The legend of Michael Jordan is so iconic and valued in the NBA world that his legacy and influence since his heyday in the 90s' really hasn't even dropped till today, being the consensus greatest basketball player of all time for the majority of people in the NBA world. The younger fans try to make a case for LeBron James or Kobe Bryant, but NBA legend and Jordan's former teammate, Dennis Rodman, once explained there is a gap between MJ and everyone else.
Give him the ball and watch the magic happen
For the second three-peat of the Chicago Bulls in the 90s', MJ had the luxury of having his former foe from the 80s, Dennis Rodman, be on his side and give him a much-needed push. "The Worm" would slide into the power forward position and play his role perfectly, doing the dirty work and little stuff that makes championship teams complete.
That would result in three more championships for Jordan and Rodman, who became very close despite being two entirely different off-court personalities.

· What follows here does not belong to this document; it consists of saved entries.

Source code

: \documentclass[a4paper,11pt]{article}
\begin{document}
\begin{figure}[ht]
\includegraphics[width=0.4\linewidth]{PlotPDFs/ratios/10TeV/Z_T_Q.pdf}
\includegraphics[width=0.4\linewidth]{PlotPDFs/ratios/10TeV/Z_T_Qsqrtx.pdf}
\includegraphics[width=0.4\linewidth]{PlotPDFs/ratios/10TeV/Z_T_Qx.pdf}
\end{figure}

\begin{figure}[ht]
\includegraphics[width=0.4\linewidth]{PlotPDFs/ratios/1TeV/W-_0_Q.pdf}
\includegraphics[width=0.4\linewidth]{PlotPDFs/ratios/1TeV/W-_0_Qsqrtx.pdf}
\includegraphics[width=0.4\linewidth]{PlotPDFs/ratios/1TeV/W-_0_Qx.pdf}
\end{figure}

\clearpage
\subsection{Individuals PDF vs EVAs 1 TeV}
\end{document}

One was a relentless worker obsessed with the game and perfecting his craft, while the other was a laid-back and eccentric personality that was all about having a good time.
But when it came time to do business on the court, the two would line up perfectly and leave their all for the sake of winning. Jordan often voiced his praise for Rodman and his role on the Bulls, while Dennis also didn't mince words on Jordan's greatness.
In an old interview, Rodman was asked if there could even be another Michael Jordan, to which Dennis simply explained why that is not possible:
"I don't think anyone can control the game, and the fact when you get the ball in his(Jordan) hand, it's gonna be good. You can give it to Kobe, this, give it to LeBron, any player today, but it's not like Michael. You knew. People was like, oh God, when you get that ball, saying, oh my God. Of course! He's God!"
Dennis Rodman, The Universe Galaxy
You just had to be there to capture the magnitude of Jordan's presence and how fans and everybody around would just stop and watch when he had the ball in his hands. That impact is not something that can be backed up or proven by numbers or stats. It's simply the feeling you had seeing Michael at his apex, and Rodman had the chance to see it in full effect. So it's no wonder he puts MJ on a pedestal even ahead of the likes of LeBron or Kobe.